Finding purpose at Target

When do you get involved?

I was gallivanting through my local target store, decked out in a Southern Belle costume, including a wide brimmed straw hat, lace fan and short gloves. There are two ways you can travel when dressed like that.

A gallivant and a stroll. And I was running too late to stroll.

A man stopped his friend and pointed at me and said, “Now, that’s class.” I logged it in my memory forever–it was hilarious.

I only had two items, the lanes were full, I spot one down the way that seemed to be moving faster and then I hear, in a furious male voice.

“You don’t FUCKING listen. You don’t EVER fucking listen.”

And my heart skipped a beat-I look down the lane i was just passing by and a man has a young boy (around 12) by the neck, face down on the counter top. I stopped–and then consciously plant myself behind them.

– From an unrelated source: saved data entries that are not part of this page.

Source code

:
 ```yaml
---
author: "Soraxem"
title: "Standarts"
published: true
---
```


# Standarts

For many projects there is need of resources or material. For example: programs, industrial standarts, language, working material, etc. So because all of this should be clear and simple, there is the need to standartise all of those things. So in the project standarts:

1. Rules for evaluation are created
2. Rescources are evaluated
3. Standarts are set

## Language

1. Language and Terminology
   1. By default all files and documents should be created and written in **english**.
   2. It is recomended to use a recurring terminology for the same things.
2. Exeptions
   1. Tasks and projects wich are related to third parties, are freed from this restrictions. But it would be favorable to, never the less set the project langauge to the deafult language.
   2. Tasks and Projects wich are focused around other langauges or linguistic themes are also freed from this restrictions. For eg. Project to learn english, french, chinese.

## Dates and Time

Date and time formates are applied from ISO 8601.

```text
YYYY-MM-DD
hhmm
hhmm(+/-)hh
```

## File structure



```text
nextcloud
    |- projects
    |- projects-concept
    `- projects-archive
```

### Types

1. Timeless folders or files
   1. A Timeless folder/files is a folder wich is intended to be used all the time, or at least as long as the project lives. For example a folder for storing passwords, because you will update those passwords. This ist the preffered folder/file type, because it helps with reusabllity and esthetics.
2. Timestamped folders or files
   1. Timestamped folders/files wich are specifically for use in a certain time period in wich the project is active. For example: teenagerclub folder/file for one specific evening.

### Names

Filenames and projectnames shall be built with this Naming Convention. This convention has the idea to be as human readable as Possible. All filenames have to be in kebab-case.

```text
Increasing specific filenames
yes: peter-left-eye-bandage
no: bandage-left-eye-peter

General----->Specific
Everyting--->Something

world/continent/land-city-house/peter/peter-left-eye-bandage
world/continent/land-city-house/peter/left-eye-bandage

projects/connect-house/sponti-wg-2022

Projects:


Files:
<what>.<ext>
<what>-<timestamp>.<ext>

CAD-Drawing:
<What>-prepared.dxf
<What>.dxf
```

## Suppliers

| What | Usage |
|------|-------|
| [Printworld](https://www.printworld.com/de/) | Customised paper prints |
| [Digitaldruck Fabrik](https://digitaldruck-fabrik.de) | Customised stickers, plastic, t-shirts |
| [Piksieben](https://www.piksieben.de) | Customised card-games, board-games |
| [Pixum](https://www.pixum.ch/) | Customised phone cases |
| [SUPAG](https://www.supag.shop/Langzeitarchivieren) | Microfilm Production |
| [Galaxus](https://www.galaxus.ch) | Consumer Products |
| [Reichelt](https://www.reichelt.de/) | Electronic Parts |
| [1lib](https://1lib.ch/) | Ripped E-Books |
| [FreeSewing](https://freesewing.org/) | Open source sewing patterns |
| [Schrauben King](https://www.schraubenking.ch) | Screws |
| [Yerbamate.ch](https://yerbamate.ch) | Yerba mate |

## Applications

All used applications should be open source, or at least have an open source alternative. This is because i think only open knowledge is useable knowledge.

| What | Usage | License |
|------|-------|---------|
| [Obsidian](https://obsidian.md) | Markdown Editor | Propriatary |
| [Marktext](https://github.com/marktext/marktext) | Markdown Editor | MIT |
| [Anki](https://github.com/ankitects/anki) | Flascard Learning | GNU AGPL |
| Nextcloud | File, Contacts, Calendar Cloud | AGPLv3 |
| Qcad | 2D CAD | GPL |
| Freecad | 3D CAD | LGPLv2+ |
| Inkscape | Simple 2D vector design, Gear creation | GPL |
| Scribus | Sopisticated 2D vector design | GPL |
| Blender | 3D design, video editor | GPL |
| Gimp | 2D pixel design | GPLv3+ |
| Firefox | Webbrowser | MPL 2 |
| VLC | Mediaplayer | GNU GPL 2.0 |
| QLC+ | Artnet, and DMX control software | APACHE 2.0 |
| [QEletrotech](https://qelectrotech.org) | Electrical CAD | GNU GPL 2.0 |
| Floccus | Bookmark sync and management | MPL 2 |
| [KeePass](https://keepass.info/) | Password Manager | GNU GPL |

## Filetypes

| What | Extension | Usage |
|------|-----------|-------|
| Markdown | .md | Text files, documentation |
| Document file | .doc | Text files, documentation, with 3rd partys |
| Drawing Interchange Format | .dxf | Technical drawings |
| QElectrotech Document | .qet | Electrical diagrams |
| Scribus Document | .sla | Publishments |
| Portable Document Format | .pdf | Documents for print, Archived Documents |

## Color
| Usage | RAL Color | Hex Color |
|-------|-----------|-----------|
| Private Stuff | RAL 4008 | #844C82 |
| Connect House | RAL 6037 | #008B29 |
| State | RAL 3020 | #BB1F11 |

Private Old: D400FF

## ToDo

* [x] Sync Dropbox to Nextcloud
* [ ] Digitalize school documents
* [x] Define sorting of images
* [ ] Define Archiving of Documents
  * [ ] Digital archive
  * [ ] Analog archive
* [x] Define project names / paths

He does it again. The kid behind the counter is shaken but trying not to get involved, answering this guys questions about his cartwheel app. Very nonchalantly for someone who is also manhandling a human being. He was an expert.

I saw Target employees looking–pretending to busy themselves nearby, their eyes shifted in his direction. Have you ever been in the presence of something so intense, it feels like no one breathing?

This boy was autistic. He was also calm. He wasn’t throwing a fit. He was reaching for M&Ms-like my 1 year old does. The only word he said was ‘fuck’ with his face pushed into a conveyor belt. I watched the dads hands grip into his skin through his t-shirt. Even when he was perfectly still the dad had an iron clad grip on him-digging through his clothes to reach his skin. THEN, he has the audacity to look at me and say:

“Sorry for the wait.”

My face twisted in disgust. I know I can’t hide my feelings-so it was clear how I felt.

THEN, he did it AGAIN. At the top of his bleeding lungs.

“MICHAEL, YOU DON’T FUCKING LISTEN!” And twisted his fingers into his back.

“Is he okay,” I asked. I couldn’t take it anymore.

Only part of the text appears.